Where in the listing does the string "модульного" appear? Copy every line that holds it.

Data supplied:
◇ ◇ ◇

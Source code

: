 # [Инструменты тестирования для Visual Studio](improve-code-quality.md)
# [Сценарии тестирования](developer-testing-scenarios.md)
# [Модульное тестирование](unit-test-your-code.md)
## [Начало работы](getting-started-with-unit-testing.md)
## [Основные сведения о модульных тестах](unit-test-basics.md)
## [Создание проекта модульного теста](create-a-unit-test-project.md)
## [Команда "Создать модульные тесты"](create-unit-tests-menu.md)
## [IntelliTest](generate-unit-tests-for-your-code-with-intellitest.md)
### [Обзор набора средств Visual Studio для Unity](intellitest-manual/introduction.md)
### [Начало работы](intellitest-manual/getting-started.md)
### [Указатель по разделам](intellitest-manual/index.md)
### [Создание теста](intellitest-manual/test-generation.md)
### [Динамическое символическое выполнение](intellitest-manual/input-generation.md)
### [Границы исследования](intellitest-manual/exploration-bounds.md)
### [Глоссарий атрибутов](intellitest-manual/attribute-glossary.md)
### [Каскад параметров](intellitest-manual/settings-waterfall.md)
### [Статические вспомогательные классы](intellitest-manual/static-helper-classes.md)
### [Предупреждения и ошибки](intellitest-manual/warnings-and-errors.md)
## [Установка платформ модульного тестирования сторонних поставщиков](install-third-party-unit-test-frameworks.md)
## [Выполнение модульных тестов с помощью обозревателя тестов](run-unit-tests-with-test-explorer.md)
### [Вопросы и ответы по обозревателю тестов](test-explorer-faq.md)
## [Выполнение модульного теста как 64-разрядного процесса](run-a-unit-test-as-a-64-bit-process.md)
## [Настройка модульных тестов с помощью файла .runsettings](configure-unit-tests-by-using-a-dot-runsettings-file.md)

◇ ◇ ◇

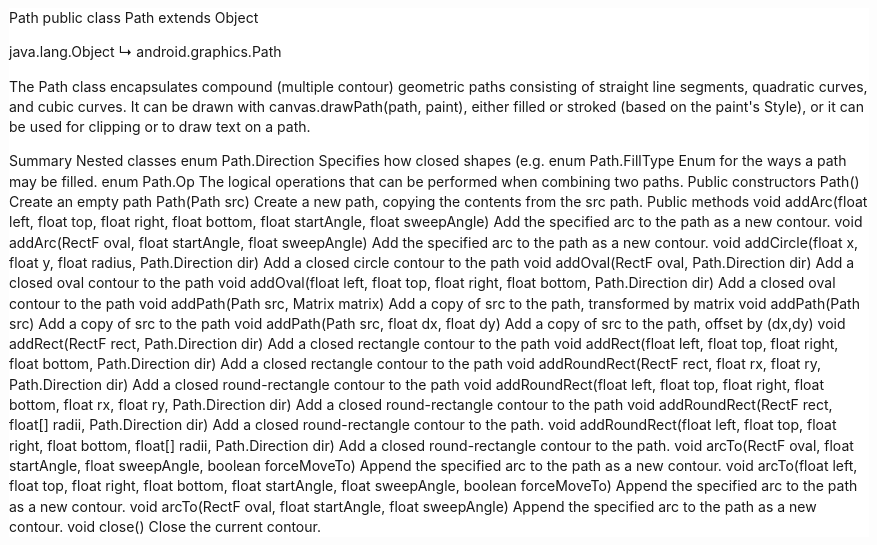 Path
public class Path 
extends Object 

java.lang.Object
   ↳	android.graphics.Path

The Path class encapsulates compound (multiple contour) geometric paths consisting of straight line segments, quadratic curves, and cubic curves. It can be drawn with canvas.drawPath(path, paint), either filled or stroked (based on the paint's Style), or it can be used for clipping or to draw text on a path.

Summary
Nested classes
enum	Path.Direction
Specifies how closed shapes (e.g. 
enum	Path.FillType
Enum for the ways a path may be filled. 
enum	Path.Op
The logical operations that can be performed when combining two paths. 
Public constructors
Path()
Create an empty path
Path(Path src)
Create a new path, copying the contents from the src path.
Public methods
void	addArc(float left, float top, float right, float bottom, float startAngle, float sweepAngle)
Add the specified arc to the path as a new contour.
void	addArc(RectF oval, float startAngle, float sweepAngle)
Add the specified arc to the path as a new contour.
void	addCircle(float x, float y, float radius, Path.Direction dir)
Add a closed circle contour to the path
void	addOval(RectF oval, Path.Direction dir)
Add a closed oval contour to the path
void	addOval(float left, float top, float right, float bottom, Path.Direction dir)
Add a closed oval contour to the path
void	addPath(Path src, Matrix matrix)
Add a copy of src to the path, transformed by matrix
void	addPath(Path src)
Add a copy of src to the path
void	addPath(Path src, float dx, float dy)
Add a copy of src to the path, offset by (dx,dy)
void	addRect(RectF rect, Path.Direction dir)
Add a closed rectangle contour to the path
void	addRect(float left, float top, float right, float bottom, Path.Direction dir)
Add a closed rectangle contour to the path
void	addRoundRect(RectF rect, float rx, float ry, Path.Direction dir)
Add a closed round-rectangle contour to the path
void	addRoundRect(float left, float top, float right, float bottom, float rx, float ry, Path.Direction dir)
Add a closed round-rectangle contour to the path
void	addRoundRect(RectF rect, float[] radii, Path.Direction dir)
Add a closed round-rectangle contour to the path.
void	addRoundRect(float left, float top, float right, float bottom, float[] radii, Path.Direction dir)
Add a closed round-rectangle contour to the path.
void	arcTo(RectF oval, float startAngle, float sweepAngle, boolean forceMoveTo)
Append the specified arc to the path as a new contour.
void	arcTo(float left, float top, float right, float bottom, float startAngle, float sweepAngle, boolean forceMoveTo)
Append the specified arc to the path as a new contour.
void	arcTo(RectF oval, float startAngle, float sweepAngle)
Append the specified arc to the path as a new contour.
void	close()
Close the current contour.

◇ ◇ ◇

Exercise solution:
## [Создание проекта модульного теста](create-a-unit-test-project.md)
## [Установка платформ модульного тестирования сторонних поставщиков](install-third-party-unit-test-frameworks.md)
## [Выполнение модульного теста как 64-разрядного процесса](run-a-unit-test-as-a-64-bit-process.md)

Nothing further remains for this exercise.